Source texts of formatted documents:
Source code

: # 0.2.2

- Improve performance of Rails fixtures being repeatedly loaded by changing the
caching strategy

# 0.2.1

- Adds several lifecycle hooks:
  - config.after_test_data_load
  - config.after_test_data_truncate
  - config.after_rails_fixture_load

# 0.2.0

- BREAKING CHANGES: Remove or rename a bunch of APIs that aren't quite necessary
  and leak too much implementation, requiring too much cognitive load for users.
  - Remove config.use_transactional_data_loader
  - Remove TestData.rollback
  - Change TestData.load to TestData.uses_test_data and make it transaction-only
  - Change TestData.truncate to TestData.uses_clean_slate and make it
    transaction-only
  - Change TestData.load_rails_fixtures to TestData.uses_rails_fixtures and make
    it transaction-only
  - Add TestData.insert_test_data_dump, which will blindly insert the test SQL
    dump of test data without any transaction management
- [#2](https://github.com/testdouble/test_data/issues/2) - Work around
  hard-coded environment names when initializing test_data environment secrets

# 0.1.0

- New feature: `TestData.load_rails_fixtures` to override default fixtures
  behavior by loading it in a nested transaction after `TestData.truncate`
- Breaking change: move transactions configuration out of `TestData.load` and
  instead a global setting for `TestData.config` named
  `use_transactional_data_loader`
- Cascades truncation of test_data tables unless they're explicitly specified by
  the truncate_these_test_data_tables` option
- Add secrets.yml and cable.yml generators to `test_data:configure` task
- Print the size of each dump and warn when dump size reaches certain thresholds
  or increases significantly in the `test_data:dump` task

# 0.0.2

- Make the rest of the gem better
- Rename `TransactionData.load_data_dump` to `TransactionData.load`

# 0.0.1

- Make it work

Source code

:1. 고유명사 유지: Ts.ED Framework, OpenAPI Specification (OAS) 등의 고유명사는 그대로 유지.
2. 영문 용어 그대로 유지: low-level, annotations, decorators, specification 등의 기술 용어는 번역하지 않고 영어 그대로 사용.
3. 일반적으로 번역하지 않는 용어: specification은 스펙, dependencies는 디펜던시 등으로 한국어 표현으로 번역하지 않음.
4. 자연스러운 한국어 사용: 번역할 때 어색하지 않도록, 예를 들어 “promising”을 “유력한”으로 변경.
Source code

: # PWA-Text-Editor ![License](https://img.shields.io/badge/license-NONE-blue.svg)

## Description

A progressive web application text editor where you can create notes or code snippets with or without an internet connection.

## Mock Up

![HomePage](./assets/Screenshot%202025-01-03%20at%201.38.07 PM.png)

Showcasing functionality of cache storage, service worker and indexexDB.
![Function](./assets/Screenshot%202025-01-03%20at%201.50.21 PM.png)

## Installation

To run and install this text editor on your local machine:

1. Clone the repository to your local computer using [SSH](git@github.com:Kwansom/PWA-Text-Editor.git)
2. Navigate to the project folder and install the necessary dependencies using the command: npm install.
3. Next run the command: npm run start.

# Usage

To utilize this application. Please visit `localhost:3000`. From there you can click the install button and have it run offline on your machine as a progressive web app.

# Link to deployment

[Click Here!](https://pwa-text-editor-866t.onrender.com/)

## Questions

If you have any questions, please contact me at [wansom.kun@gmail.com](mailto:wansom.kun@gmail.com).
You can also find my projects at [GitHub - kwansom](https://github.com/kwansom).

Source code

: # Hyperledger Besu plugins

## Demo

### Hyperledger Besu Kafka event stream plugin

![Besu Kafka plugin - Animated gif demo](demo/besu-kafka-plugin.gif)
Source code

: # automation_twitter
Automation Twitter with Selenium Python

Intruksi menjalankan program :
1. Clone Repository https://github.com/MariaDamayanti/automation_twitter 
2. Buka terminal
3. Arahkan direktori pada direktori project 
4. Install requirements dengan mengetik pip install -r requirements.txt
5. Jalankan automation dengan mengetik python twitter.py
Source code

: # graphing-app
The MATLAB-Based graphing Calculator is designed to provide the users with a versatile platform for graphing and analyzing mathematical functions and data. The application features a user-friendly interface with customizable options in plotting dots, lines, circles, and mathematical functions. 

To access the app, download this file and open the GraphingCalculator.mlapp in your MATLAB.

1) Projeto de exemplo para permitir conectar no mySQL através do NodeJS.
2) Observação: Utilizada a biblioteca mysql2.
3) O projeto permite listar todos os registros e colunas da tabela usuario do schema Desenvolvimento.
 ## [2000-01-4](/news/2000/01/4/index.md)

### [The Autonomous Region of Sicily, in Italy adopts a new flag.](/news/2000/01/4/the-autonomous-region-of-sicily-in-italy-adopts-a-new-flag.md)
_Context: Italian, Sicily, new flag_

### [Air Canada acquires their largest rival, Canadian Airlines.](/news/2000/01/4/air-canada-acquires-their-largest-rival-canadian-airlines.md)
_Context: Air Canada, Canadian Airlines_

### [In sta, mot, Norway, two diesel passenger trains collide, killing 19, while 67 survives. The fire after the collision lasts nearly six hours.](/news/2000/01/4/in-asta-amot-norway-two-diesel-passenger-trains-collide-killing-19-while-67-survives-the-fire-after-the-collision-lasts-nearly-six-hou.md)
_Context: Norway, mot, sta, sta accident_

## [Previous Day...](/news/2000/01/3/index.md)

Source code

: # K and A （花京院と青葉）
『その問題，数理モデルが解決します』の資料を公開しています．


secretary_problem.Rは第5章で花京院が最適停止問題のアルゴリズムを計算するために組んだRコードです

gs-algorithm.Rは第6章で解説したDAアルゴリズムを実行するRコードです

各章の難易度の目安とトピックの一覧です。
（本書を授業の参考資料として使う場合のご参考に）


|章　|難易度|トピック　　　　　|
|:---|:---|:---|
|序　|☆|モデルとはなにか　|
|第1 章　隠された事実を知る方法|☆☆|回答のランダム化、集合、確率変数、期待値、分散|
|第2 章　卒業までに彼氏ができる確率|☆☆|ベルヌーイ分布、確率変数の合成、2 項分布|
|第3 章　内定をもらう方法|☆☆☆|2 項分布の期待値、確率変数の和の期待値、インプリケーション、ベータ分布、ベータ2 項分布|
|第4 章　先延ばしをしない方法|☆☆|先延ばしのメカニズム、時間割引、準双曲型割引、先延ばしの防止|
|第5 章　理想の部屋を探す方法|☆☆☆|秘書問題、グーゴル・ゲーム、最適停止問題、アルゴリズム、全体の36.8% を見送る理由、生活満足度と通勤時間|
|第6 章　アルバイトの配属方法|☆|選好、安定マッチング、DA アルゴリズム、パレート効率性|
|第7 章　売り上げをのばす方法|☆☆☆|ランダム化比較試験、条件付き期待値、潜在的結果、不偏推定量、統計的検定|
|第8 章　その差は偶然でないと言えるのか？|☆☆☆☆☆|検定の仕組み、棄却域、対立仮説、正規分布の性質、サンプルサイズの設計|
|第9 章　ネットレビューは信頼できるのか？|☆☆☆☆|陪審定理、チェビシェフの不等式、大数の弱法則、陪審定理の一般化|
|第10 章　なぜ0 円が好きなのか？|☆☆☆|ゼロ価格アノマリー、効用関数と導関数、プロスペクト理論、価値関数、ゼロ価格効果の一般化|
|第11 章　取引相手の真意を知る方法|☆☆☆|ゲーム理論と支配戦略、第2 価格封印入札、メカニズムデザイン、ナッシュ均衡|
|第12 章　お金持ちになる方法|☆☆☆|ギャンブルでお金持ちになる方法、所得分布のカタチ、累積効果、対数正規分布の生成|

- **Description of the task**
Go through the entries above and count each line that contains the string "MATLAB". Reply only with the total.

- **Result of this task**
2